Stored data entries

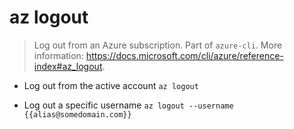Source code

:# az logout
> Log out from an Azure subscription.
> Part of `azure-cli`.
> More information: <https://docs.microsoft.com/cli/azure/reference-index#az_logout>.

- Log out from the active account
`az logout`

- Log out a specific username
`az logout --username {{alias@somedomain.com}}`
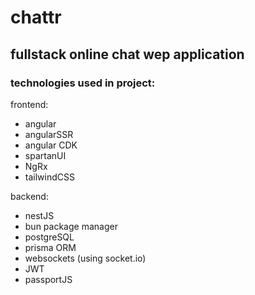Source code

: # chattr

## fullstack online chat wep application 

### technologies used in project:

frontend:
- angular
- angularSSR
- angular CDK
- spartanUI
- NgRx
- tailwindCSS

backend:
- nestJS
- bun package manager
- postgreSQL
- prisma ORM
- websockets (using socket.io)
- JWT
- passportJS

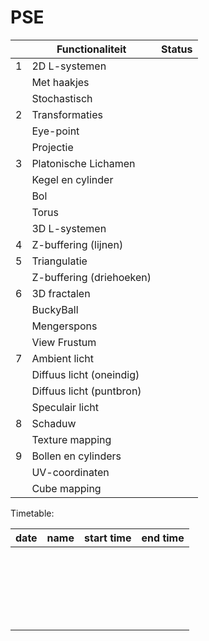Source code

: # PSE


|   | Functionaliteit      | Status |
|---|---------------------------|-------|
| 1 | 2D L-systemen             |       |
|   | Met haakjes               |       |
|   | Stochastisch              |       |
| 2 | Transformaties            |       |
|   | Eye-point                 |       |
|   | Projectie                 |       |
| 3 | Platonische Lichamen      |       |
|   | Kegel en cylinder         |       |
|   | Bol                       |       |
|   | Torus                     |       |
|   | 3D L-systemen             |       |
| 4 | Z-buffering (lijnen)      |       |
| 5 | Triangulatie              |       |
|   | Z-buffering (driehoeken)  |       |
| 6 | 3D fractalen              |       |
|   | BuckyBall                 |       |
|   | Mengerspons               |       |
|   | View Frustum              |       |
| 7 | Ambient licht             |       |
|   | Diffuus licht (oneindig)  |       |
|   | Diffuus licht (puntbron)  |       |
|   | Speculair licht           |       |
| 8 | Schaduw                   |       |
|   | Texture mapping           |       |
| 9 | Bollen en cylinders       |       |
|   | UV-coordinaten            |       |
|   | Cube mapping              |       |



Timetable:

| date | name | start time | end time |
|------|------|------------|----------|
|      |      |            |          |
|      |      |            |          |
|      |      |            |          |
|      |      |            |          |
|      |      |            |          |
|      |      |            |          |
|      |      |            |          |
|      |      |            |          |
|      |      |            |          |
|      |      |            |          |
|      |      |            |          |
|      |      |            |          |
|      |      |            |          |
|      |      |            |          |
|      |      |            |          |
|      |      |            |          |
|      |      |            |          |
|      |      |            |          |
|      |      |            |          |
|      |      |            |          |
|      |      |            |          |
|      |      |            |          |
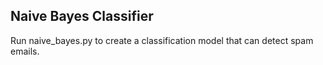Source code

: ## Naive Bayes Classifier

Run naive_bayes.py to create a classification model that can detect spam emails.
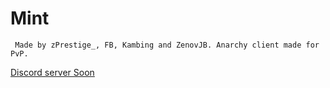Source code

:# Mint 
`
Made by zPrestige_, FB, Kambing and ZenovJB.
Anarchy client made for PvP.`

[Discord server Soon](https://discordserver.com/Mint!)


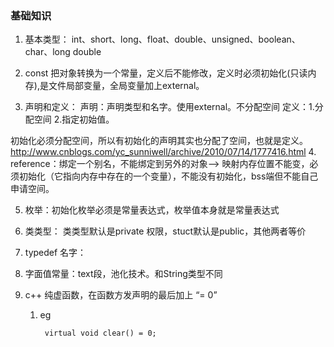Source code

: ﻿### 基础知识
1. 基本类型：
   int、short、long、float、double、unsigned、boolean、char、long double

2. const
  把对象转换为一个常量，定义后不能修改，定义时必须初始化(只读内存),是文件局部变量，全局变量加上external。
  
3. 声明和定义：
  声明：声明类型和名字。使用external。不分配空间
  定义：1.分配空间 2.指定初始值。
  
  初始化必须分配空间，所以有初始化的声明其实也分配了空间，也就是定义。
  http://www.cnblogs.com/yc_sunniwell/archive/2010/07/14/1777416.html
4. reference：绑定一个别名，不能绑定到另外的对象--> 映射内存位置不能变，必须初始化（它指向内存中存在的一个变量），不能没有初始化，bss端但不能自己申请空间。

5. 枚举：初始化枚举必须是常量表达式，枚举值本身就是常量表达式

6. 类类型：
  类类型默认是private 权限，stuct默认是public，其他两者等价
  
7. typedef 名字：

8. 字面值常量：text段，池化技术。和String类型不同 

9. c++ 纯虚函数，在函数方发声明的最后加上 “= 0” 
	1. eg
		
			virtual void clear() = 0;
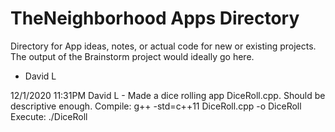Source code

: # TheNeighborhood Apps Directory

Directory for App ideas, notes, or actual code for new or existing projects. The output of the Brainstorm project would ideally go here.

- David L

12/1/2020 11:31PM David L - Made a dice rolling app DiceRoll.cpp. Should be descriptive enough.
Compile: g++ -std=c++11 DiceRoll.cpp -o DiceRoll
Execute: ./DiceRoll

WORK TASK:
Return every line shown above without changing a word, and skip the pictures.

ANSWER:
Source code

:# az logout
> Log out from an Azure subscription.
> Part of `azure-cli`.
> More information: <https://docs.microsoft.com/cli/azure/reference-index#az_logout>.

- Log out from the active account
`az logout`

- Log out a specific username
`az logout --username {{alias@somedomain.com}}`
Source code

: # chattr

## fullstack online chat wep application 

### technologies used in project:

frontend:
- angular
- angularSSR
- angular CDK
- spartanUI
- NgRx
- tailwindCSS

backend:
- nestJS
- bun package manager
- postgreSQL
- prisma ORM
- websockets (using socket.io)
- JWT
- passportJS

Source code

: # PSE


|   | Functionaliteit      | Status |
|---|---------------------------|-------|
| 1 | 2D L-systemen             |       |
|   | Met haakjes               |       |
|   | Stochastisch              |       |
| 2 | Transformaties            |       |
|   | Eye-point                 |       |
|   | Projectie                 |       |
| 3 | Platonische Lichamen      |       |
|   | Kegel en cylinder         |       |
|   | Bol                       |       |
|   | Torus                     |       |
|   | 3D L-systemen             |       |
| 4 | Z-buffering (lijnen)      |       |
| 5 | Triangulatie              |       |
|   | Z-buffering (driehoeken)  |       |
| 6 | 3D fractalen              |       |
|   | BuckyBall                 |       |
|   | Mengerspons               |       |
|   | View Frustum              |       |
| 7 | Ambient licht             |       |
|   | Diffuus licht (oneindig)  |       |
|   | Diffuus licht (puntbron)  |       |
|   | Speculair licht           |       |
| 8 | Schaduw                   |       |
|   | Texture mapping           |       |
| 9 | Bollen en cylinders       |       |
|   | UV-coordinaten            |       |
|   | Cube mapping              |       |



Timetable:

| date | name | start time | end time |
|------|------|------------|----------|
|      |      |            |          |
|      |      |            |          |
|      |      |            |          |
|      |      |            |          |
|      |      |            |          |
|      |      |            |          |
|      |      |            |          |
|      |      |            |          |
|      |      |            |          |
|      |      |            |          |
|      |      |            |          |
|      |      |            |          |
|      |      |            |          |
|      |      |            |          |
|      |      |            |          |
|      |      |            |          |
|      |      |            |          |
|      |      |            |          |
|      |      |            |          |
|      |      |            |          |
|      |      |            |          |
|      |      |            |          |
Source code

: ## Naive Bayes Classifier

Run naive_bayes.py to create a classification model that can detect spam emails.
Source code

:# Mint 
`
Made by zPrestige_, FB, Kambing and ZenovJB.
Anarchy client made for PvP.`

[Discord server Soon](https://discordserver.com/Mint!)


Source code

: ﻿### 基础知识
1. 基本类型：
   int、short、long、float、double、unsigned、boolean、char、long double

2. const
  把对象转换为一个常量，定义后不能修改，定义时必须初始化(只读内存),是文件局部变量，全局变量加上external。
  
3. 声明和定义：
  声明：声明类型和名字。使用external。不分配空间
  定义：1.分配空间 2.指定初始值。
  
  初始化必须分配空间，所以有初始化的声明其实也分配了空间，也就是定义。
  http://www.cnblogs.com/yc_sunniwell/archive/2010/07/14/1777416.html
4. reference：绑定一个别名，不能绑定到另外的对象--> 映射内存位置不能变，必须初始化（它指向内存中存在的一个变量），不能没有初始化，bss端但不能自己申请空间。

5. 枚举：初始化枚举必须是常量表达式，枚举值本身就是常量表达式

6. 类类型：
  类类型默认是private 权限，stuct默认是public，其他两者等价
  
7. typedef 名字：

8. 字面值常量：text段，池化技术。和String类型不同 

9. c++ 纯虚函数，在函数方发声明的最后加上 “= 0” 
	1. eg
		
			virtual void clear() = 0;
Source code

: # TheNeighborhood Apps Directory

Directory for App ideas, notes, or actual code for new or existing projects. The output of the Brainstorm project would ideally go here.

- David L

12/1/2020 11:31PM David L - Made a dice rolling app DiceRoll.cpp. Should be descriptive enough.
Compile: g++ -std=c++11 DiceRoll.cpp -o DiceRoll
Execute: ./DiceRoll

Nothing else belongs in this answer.